So, exams are looming or already torturing your household. EEEEEK. Or not? Cape Town life coach SALLY BINGHAM and her son Ben tell how they survived his final school exams (known as ‘Matric finals’ in South Africa)…
Secret of success? Ben Bingham got the Matric he wanted despite turning down his mother’s ‘study sweets’ to make jam  |  Photo: Tonya Hester

Mother’s story:

‘Matric finals loomed and the anticipated hype was not visible in our household. ‘Chilled’ summed up the vibe for Ben, but not for me…

Me: Ben, I’d like to up my game with supporting you in your final months of Matric.

Ben: Huh? No, Mom, I don’t want any more support.

Me: Well then, how can I encourage you?

Ben: Ummm, give me money for each A I get.

Me: Not happening. Anything else?

Ben: Yes, you can buy me study sweets … and don’t keep asking me how the studying’s going.

Me: Ok, I’ll buy the sweets, but they can only be eaten if you’re studying.

During this conversation, I agreed not to ask him how his studying was going throughout his finals. I did ask him how his sweet supply was, but had to bite my lip often and trust Benjamin. It helped to process with friends my continued amazement at how little work he did versus how much jam he made, how often he cleaned his room, how many friends he visited, and how he developed his tailoring skills with yet another twist on possibilities for a waistcoat (never a wardrobe staple of his until this moment).

What do I now know?

  1. There are no prizes or gains for worrying, whether you’re a teen or a parent.
  2. Trust your teen – most often they know what needs to be done to achieve their desired result.
  3. You can’t make a Matric student work, but you can love them through the process.
  4. And finally, Matric is overrated! Yes, I wanted Ben to achieve results that would enable him to take the right next step, but I had to remind myself that equally important were the life lessons he learnt while navigating Matric. How to manage pressure, achieve balance in life, or potentially deal with the failure to achieve his goals! It seemed that this learning would be what lasted, and empower him for future challenges. It was sometimes hard to keep this perspective. But the truth is, a week after the Matric results, no one even asked about them!

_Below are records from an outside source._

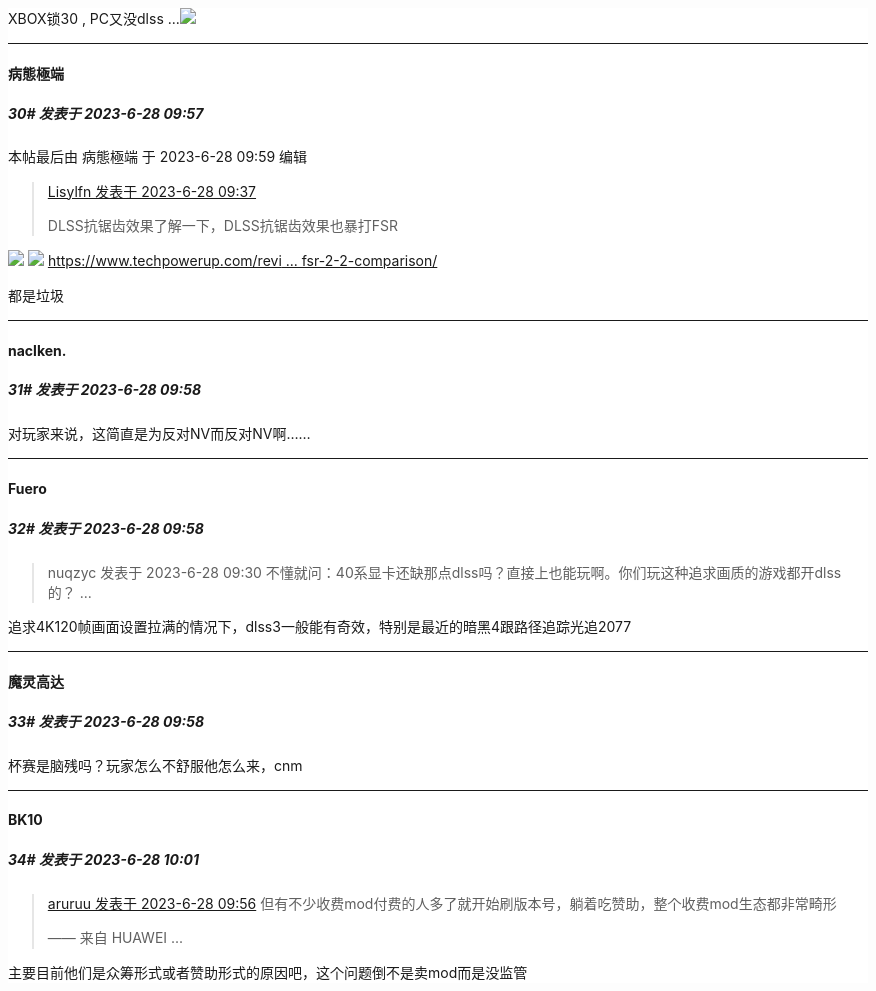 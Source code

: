XBOX锁30 , PC又没dlss ...<img src="https://static.saraba1st.com/image/smiley/face2017/001.png" referrerpolicy="no-referrer">

*****

####  病態極端  
##### 30#       发表于 2023-6-28 09:57

 本帖最后由 病態極端 于 2023-6-28 09:59 编辑 
<blockquote><a href="httphttps://bbs.saraba1st.com/2b/forum.php?mod=redirect&amp;goto=findpost&amp;pid=61461475&amp;ptid=2141985" target="_blank">Lisylfn 发表于 2023-6-28 09:37</a>

DLSS抗锯齿效果了解一下，DLSS抗锯齿效果也暴打FSR</blockquote>
<img src="https://p.sda1.dev/12/26a9de1b04e15eeeba9d1fdfc323c162/dlaa.jpg" referrerpolicy="no-referrer">
<img src="https://p.sda1.dev/12/96a10ed147914a9522d471012cad1874/dlaa2.jpg" referrerpolicy="no-referrer">
[https://www.techpowerup.com/revi ... fsr-2-2-comparison/](https://www.techpowerup.com/review/forza-horizon-5-dlaa-vs-dlss-vs-fsr-2-2-comparison/)

都是垃圾


*****

####  naclken.  
##### 31#       发表于 2023-6-28 09:58

对玩家来说，这简直是为反对NV而反对NV啊……

*****

####  Fuero  
##### 32#       发表于 2023-6-28 09:58

<blockquote>nuqzyc 发表于 2023-6-28 09:30
不懂就问：40系显卡还缺那点dlss吗？直接上也能玩啊。你们玩这种追求画质的游戏都开dlss的？ ...</blockquote>
追求4K120帧画面设置拉满的情况下，dlss3一般能有奇效，特别是最近的暗黑4跟路径追踪光追2077

*****

####  魔灵高达  
##### 33#       发表于 2023-6-28 09:58

杯赛是脑残吗？玩家怎么不舒服他怎么来，cnm

*****

####  BK10  
##### 34#       发表于 2023-6-28 10:01

<blockquote><a href="httphttps://bbs.saraba1st.com/2b/forum.php?mod=redirect&amp;goto=findpost&amp;pid=61461698&amp;ptid=2141985" target="_blank">aruruu 发表于 2023-6-28 09:56</a>
但有不少收费mod付费的人多了就开始刷版本号，躺着吃赞助，整个收费mod生态都非常畸形

—— 来自 HUAWEI ...</blockquote>
主要目前他们是众筹形式或者赞助形式的原因吧，这个问题倒不是卖mod而是没监管
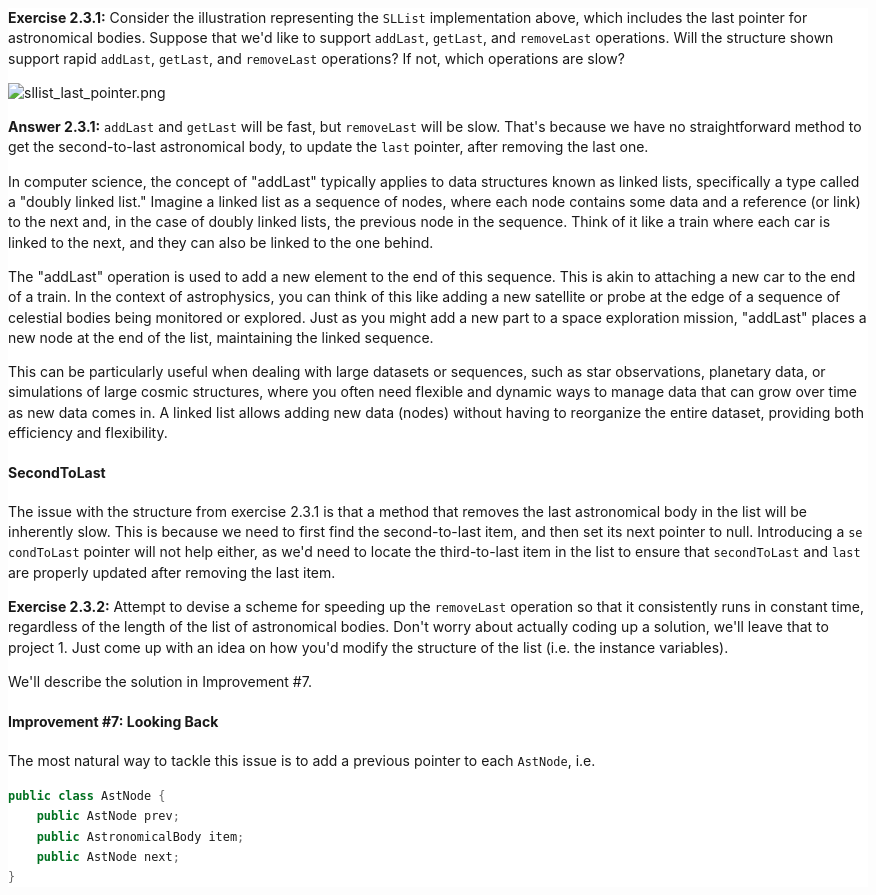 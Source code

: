 **Exercise 2.3.1:** Consider the illustration representing the `SLList` implementation above, which includes the last pointer for astronomical bodies. Suppose that we'd like to support `addLast`, `getLast`, and `removeLast` operations. Will the structure shown support rapid `addLast`, `getLast`, and `removeLast` operations? If not, which operations are slow?

![sllist_last_pointer.png](https://joshhug.gitbooks.io/hug61b/content/chap2/fig23/sllist_last_pointer.png)

**Answer 2.3.1:** `addLast` and `getLast` will be fast, but `removeLast` will be slow. That's because we have no straightforward method to get the second-to-last astronomical body, to update the `last` pointer, after removing the last one.

In computer science, the concept of "addLast" typically applies to data structures known as linked lists, specifically a type called a "doubly linked list." Imagine a linked list as a sequence of nodes, where each node contains some data and a reference (or link) to the next and, in the case of doubly linked lists, the previous node in the sequence. Think of it like a train where each car is linked to the next, and they can also be linked to the one behind.

The "addLast" operation is used to add a new element to the end of this sequence. This is akin to attaching a new car to the end of a train. In the context of astrophysics, you can think of this like adding a new satellite or probe at the edge of a sequence of celestial bodies being monitored or explored. Just as you might add a new part to a space exploration mission, "addLast" places a new node at the end of the list, maintaining the linked sequence.

This can be particularly useful when dealing with large datasets or sequences, such as star observations, planetary data, or simulations of large cosmic structures, where you often need flexible and dynamic ways to manage data that can grow over time as new data comes in. A linked list allows adding new data (nodes) without having to reorganize the entire dataset, providing both efficiency and flexibility.

#### SecondToLast <a href="#secondtolast" id="secondtolast"></a>

The issue with the structure from exercise 2.3.1 is that a method that removes the last astronomical body in the list will be inherently slow. This is because we need to first find the second-to-last item, and then set its next pointer to null. Introducing a `secondToLast` pointer will not help either, as we'd need to locate the third-to-last item in the list to ensure that `secondToLast` and `last` are properly updated after removing the last item.

**Exercise 2.3.2:** Attempt to devise a scheme for speeding up the `removeLast` operation so that it consistently runs in constant time, regardless of the length of the list of astronomical bodies. Don't worry about actually coding up a solution, we'll leave that to project 1. Just come up with an idea on how you'd modify the structure of the list (i.e. the instance variables).

We'll describe the solution in Improvement #7.

#### Improvement #7: Looking Back <a href="#improvement-7-looking-back" id="improvement-7-looking-back"></a>

The most natural way to tackle this issue is to add a previous pointer to each `AstNode`, i.e.

```java
public class AstNode {
    public AstNode prev;
    public AstronomicalBody item;
    public AstNode next;
}
```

Seeing friends with academically struggling teens who set them realistic goals, and encouraged them as they discovered their unique strengths, was inspiring. As parents, they helped them let go of the singular focus on results, which don’t measure character, wholeness or future success.’

Son’s story:

‘I found Matric fun. I passed (otherwise I suppose my opinion wouldn’t be valued), and I got into engineering at Cape Town University. This is what I aimed for, wanted to do, and worked towards. Having a goal helps everything. Why? Because if your goal isn’t to get into medicine, you probably don’t need 7 As. Remember, you’re not proving yourself to anyone. Parents who expect you to live up to any other standard but your own are bad parents. Getting stressed and anxious is counter-productive. If you do stress, think about how it won’t help, how no-one always gets what they want – and how you’re no exception. (Maybe your goals aren’t realistic? Prayer can help with this topic).

Parents like to think they’re helping you, so take advantage: it’s a win-win situation. Ask for rewards for marks. No harm in trying. While you’re still at school, listen, learn and do everything you can during classes. Your parents are paying for you to be there (we might as well respect them a little bit, right?). This helps the most. The more you work in class, the less you have to study. It’s the only time you have to pretend to work, so you might as well actually do it.

Studying: I found making repetitive notes useless, and learnt only why stuff happens. When I had to learn content, I used anagrams and diagrams, infinitely more helpful than reading lists of facts. I found it better not to study late: the energy gained sleeping was worth more.

Work and play: if my friends went out, I went with them. If you can’t think of anything to do but work, it’s good to start some hobby. I turned to all sorts of things: making jam, sewing, juggling, fire spinning (start without fire) and even organising my room. Exercise and playing instruments aren’t bad choices, either.’